Pope Saint John Paul II

The Magisterial Teachings of Blessed John Paul II

Today, in 1920, Karol Józef Wojtyla was born to Karol Wojtyla and Emilia Kaczorowska in the Polish town of Wadowice. If Blessed John Paul II was still with us today, he would 92 years old. As many of my readers know, I have a real love for our former Pope and try to write on him often for the New Evangelization was indispensable in the pontificate of Blessed John Paul II. Through this blog, it’s my mission to assist the Church in reaching those individuals that were never evangelized or were evangelized incorrectly. There are a lot of lapse Catholics out there that just don’t understand the faith properly. Let’s win them back with the teachings of Blessed John Paul II who had a great devotion to Jesus and His Mother, Mary.

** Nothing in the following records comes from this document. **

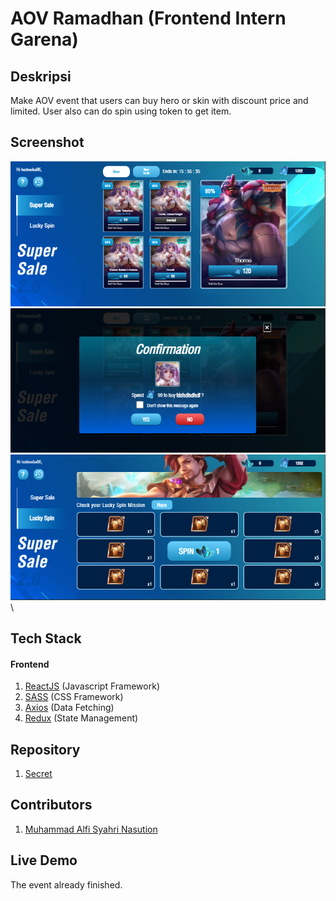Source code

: # AOV Ramadhan (Frontend Intern Garena)

## Deskripsi
Make AOV event that users can buy hero or skin with discount price and limited. User also can do spin using token to get item.

## Screenshot

![](./supersale.PNG) \
![](./confirm.PNG) \
![](./luckyspin.PNG) \

## Tech Stack

#### Frontend

1. [ReactJS](https://reactjs.org/) (Javascript Framework)
2. [SASS](https://sass-lang.com/) (CSS Framework)
3. [Axios](https://www.npmjs.com/package/axios) (Data Fetching)
4. [Redux](https://redux.js.org/) (State Management)

## Repository

1. [Secret](#)

## Contributors

1. [Muhammad Alfi Syahri Nasution](https://github.com/alfi2811)

## Live Demo

The event already finished.
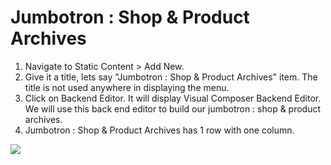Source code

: # Jumbotron : Shop & Product Archives

1. Navigate to Static Content > Add New.
2. Give it a title, lets say "Jumbotron : Shop & Product Archives" item. The title is not used anywhere in displaying the menu.
3. Click on Backend Editor. It will display Visual Composer Backend Editor. We will use this back end editor to build our jumbotron : shop & product archives.
4. Jumbotron : Shop & Product Archives has 1 row with one column.

![](http://transvelo.github.io/docs/sportexx/images/jumbotron-shop-cum-product-settings.png)
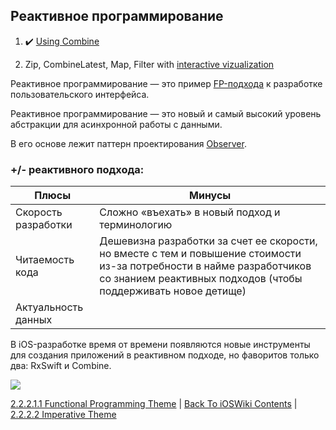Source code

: ## Реактивное программирование

1. :heavy_check_mark: [Using Combine](https://heckj.github.io/swiftui-notes/)

2. Zip, CombineLatest, Map, Filter with [interactive vizualization](https://rxmarbles.com/#combineLatest)

Реактивное программирование — это пример [FP-подхода](./2.2.2.1.1%20FunctionalProgramming(FP).md) к разработке пользовательского интерфейса.

Реактивное программирование — это новый и самый высокий уровень абстракции для асинхронной работы с данными.

В его основе лежит паттерн проектирования [Observer](/2%20ComputerScience/2.4%20Patterns/2.4.3%20DesignPattern/2.4.3.1%20ListOfDesignPattern.md).

### +/- реактивного подхода:

| Плюсы | Минусы |
|---|---|
| Скорость разработки | Сложно «въехать» в новый подход и терминологию |
| Читаемость кода | Дешевизна разработки за счет ее скорости, но вместе с тем и повышение стоимости из-за потребности в найме разработчиков со знанием реактивных подходов (чтобы поддерживать новое детище) |
| Актуальность данных | |

В iOS-разработке время от времени появляются новые инструменты для создания приложений в реактивном подходе, но фаворитов только два: RxSwift и Combine.

![](https://habrastorage.org/r/w1560/getpro/habr/upload_files/23a/ba5/d0d/23aba5d0dce4fe6cb04b8cbff048721b.png)

[2.2.2.1.1 Functional Programming Theme](./2.2.2.1.1%20FunctionalProgramming(FP).md) | [Back To iOSWiki Contents](https://github.com/eldaroid/iOSWiki) | [2.2.2.2 Imperative Theme](../2.2.2.2%20Imperative/)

The words and wisdom of Blessed John Paul II have only begun to penetrate the hearts and minds of the Catholic Church. It is my personal opinion that the teachings of Blessed John Paul II will continue to have a major impact on the Church in the decades and centuries ahead. When I have given talks in the past so many people say they have a difficult time understanding him. I think many people struggle with the Magisterial documents, the documents he wrote as the head of the Magisterium (the official teaching office of the Church), because he writes as a philosopher, where Pope Benedict XVI writes as a theologian. It’s my mission to help you understand this great Pope and his teachings.

Below are small excerpts from two of his Magisterial teachings with a short commentary. These two documents are in the top five of my favorites from Blessed John Paul II.

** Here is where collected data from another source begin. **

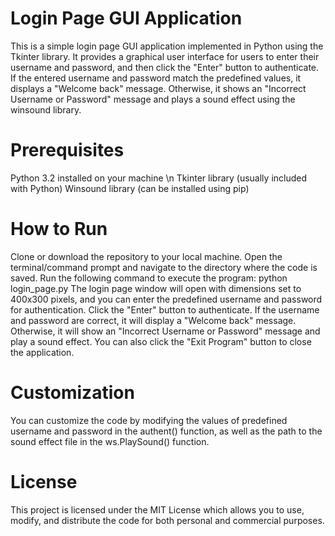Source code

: # Login Page GUI Application
This is a simple login page GUI application implemented in Python using the Tkinter library. It provides a graphical user interface for users to enter their username and password, and then click the "Enter" button to authenticate. If the entered username and password match the predefined values, it displays a "Welcome back" message. Otherwise, it shows an "Incorrect Username or Password" message and plays a sound effect using the winsound library.

# Prerequisites
Python 3.2 installed on your machine \n
Tkinter library (usually included with Python)
Winsound library (can be installed using pip)

# How to Run
Clone or download the repository to your local machine.
Open the terminal/command prompt and navigate to the directory where the code is saved.
Run the following command to execute the program: python login_page.py
The login page window will open with dimensions set to 400x300 pixels, and you can enter the predefined username and password for authentication.
Click the "Enter" button to authenticate. If the username and password are correct, it will display a "Welcome back" message. Otherwise, it will show an "Incorrect Username or Password" message and play a sound effect.
You can also click the "Exit Program" button to close the application.

# Customization
You can customize the code by modifying the values of predefined username and password in the authent() function, as well as the path to the sound effect file in the ws.PlaySound() function.

# License
This project is licensed under the MIT License which allows you to use, modify, and distribute the code for both personal and commercial purposes.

1. Encyclical Letter – Fides Et Ratio (On the Relationship between Faith and Reason)

“On her part, the Church cannot but set great value upon reason’s drive to attain goals which render people’s lives ever more worthy. She sees in philosophy the way to come to know fundamental truths about human life. At the same time, the Church considers philosophy an indispensable help for a deeper understanding of faith and for communicating the truth of the Gospel to those who do not yet know it.” Paragraph #5

The Holy Father is saying that with the help of philosophy, the theological teachings of faith come alive and bring us to a fuller understanding. In the ancient world, faith and reason ran parallel to one other. During the medieval world, faith and reason were synthesized (this is known as the Medieval Synthesis). Although the Medieval Synthesis occurred before Sts. Albert and Thomas Aquinas, these two theological giants took the reason of Aristotle and essentially baptized him and his teachings. Through reason, we now come to understand our faith better. Philosophy helps us to understand the Natural Law (the law written on our hearts), but with the assistance of philosophy our understanding of the faith comes alive to know Jesus Christ and the Gospel. As Catholics, we don’t check our reason at the door. We use our intellect to help us know Jesus Christ and the Gospel message.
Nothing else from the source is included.